Recently, an explosion has occurred at the Philippines’ most active volcano, located in the province of Albay, sending a large plume of steam and ash into the sky. Authorities have heightened the alert level to four out of five, implying that a potentially deadly major eruption could be possible within days.
Mayon is also one of the tallest mountains in the country at 2,462m (8,077ft). It had been issuing pyroclastic material and lava since the volcano began showing activity on the 13th of January.
Nearly 40,000 residents who live nearby have been forced into evacuation in the central province of Albay, and authorities in the Philippine have closed schools and advised people to stay indoors where possible.

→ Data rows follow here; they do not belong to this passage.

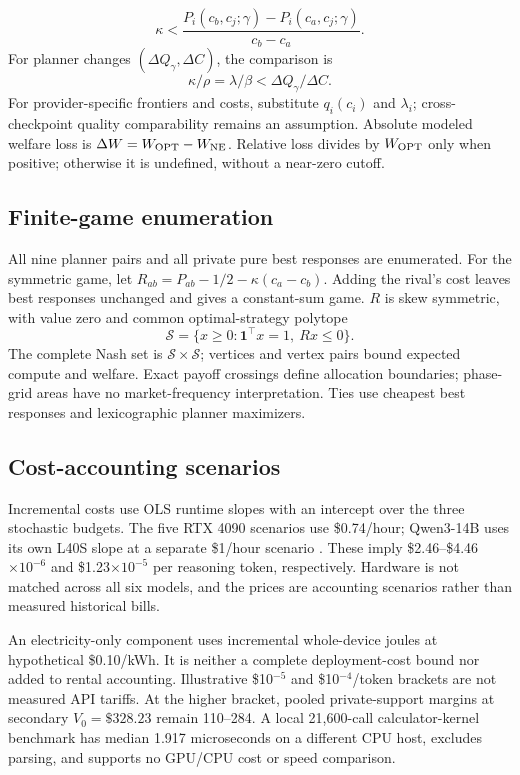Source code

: \documentclass[sigconf,anonymous,nonacm]{acmart}
\begin{document}
\begin{equation}
\kappa<\frac{P_i(c_b,c_j;\gamma)-P_i(c_a,c_j;\gamma)}{c_b-c_a}.
\label{eq:privatethreshold}\end{equation}
For planner changes $(\Delta Q_\gamma,\Delta C)$, the comparison is
\begin{equation}
\kappa/\rho=\lambda/\beta<\Delta Q_\gamma/\Delta C.
\label{eq:plannerthreshold}\end{equation}
For provider-specific frontiers and costs, substitute $q_i(c_i)$ and $\lambda_i$; cross-checkpoint quality comparability remains an assumption. Absolute modeled welfare loss is $\Delta W=W_{\rm OPT}-W_{\rm NE}$. Relative loss divides by $W_{\rm OPT}$ only when positive; otherwise it is undefined, without a near-zero cutoff.
\subsection{Finite-game enumeration}
All nine planner pairs and all private pure best responses are enumerated. For the symmetric game, let $R_{ab}=P_{ab}-1/2-\kappa(c_a-c_b)$. Adding the rival's cost leaves best responses unchanged and gives a constant-sum game. $R$ is skew symmetric, with value zero and common optimal-strategy polytope
\begin{equation}
\mathcal S=\{x\geq0:\mathbf1^\top x=1,\ Rx\leq0\}.
\label{eq:equilibriumpolytope}\end{equation}
The complete Nash set is $\mathcal S\times\mathcal S$; vertices and vertex pairs bound expected compute and welfare. Exact payoff crossings define allocation boundaries; phase-grid areas have no market-frequency interpretation. Ties use cheapest best responses and lexicographic planner maximizers.
\subsection{Cost-accounting scenarios}
Incremental costs use OLS runtime slopes with an intercept over the three stochastic budgets. The five RTX 4090 scenarios use \$0.74/hour; Qwen3-14B uses its own L40S slope at a separate \$1/hour scenario \citep{runpod2026pricing}. These imply \$2.46--\$4.46$\times10^{-6}$ and \$1.23$\times10^{-5}$ per reasoning token, respectively. Hardware is not matched across all six models, and the prices are accounting scenarios rather than measured historical bills.

An electricity-only component uses incremental whole-device joules at hypothetical \$0.10/kWh. It is neither a complete deployment-cost bound nor added to rental accounting. Illustrative \$10$^{-5}$ and \$10$^{-4}$/token brackets are not measured API tariffs. At the higher bracket, pooled private-support margins at secondary $V_0=\$328.23$ remain 110--284. A local 21,600-call calculator-kernel benchmark has median 1.917 microseconds on a different CPU host, excludes parsing, and supports no GPU/CPU cost or speed comparison.
\end{document}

The Philippine Institute of Volcanology and Seismology (Phivolcs) heightened its alert on Mayon to level 4, implying that a hazardous eruption is possible, from level 3, which warns that such an eruption could likely be “weeks or even days” away.
In a news conference, Renato Solidum, the agency chief, stated: “We strongly advise all people, both residents and tourists, to avoid the danger zone, and airlines to avoid flying near the volcano summit.”
He added that the danger zone nearby the volcano had been extended to a radius of 8 km (5 miles).
Solidum said that from Sunday night, the agency had registered increased seismic activity and “lava fountaining and a summit explosion,” indicating that more explosions could be possible, which includes a hazardous eruption.
A level 5 alert implies that a hazardous eruption is underway.
The province of Albay has already run out of emergency funds, and more people would be evacuated once financial help from the government arrived, said Al Francis Bichara, the provincial governor of Albay.
Bichara ordered that schools should suspend classes, amid warnings of ash fall following the explosion at the volcano.
Solidum informed CNN Philippines: “In some areas…it’s already zero visibility, especially along the foot of the volcano,” adding that strong winds could send ash to distant towns.
“(People) have to stay home, and if they intend to get out of their houses, they have to wear masks,” Bichara said.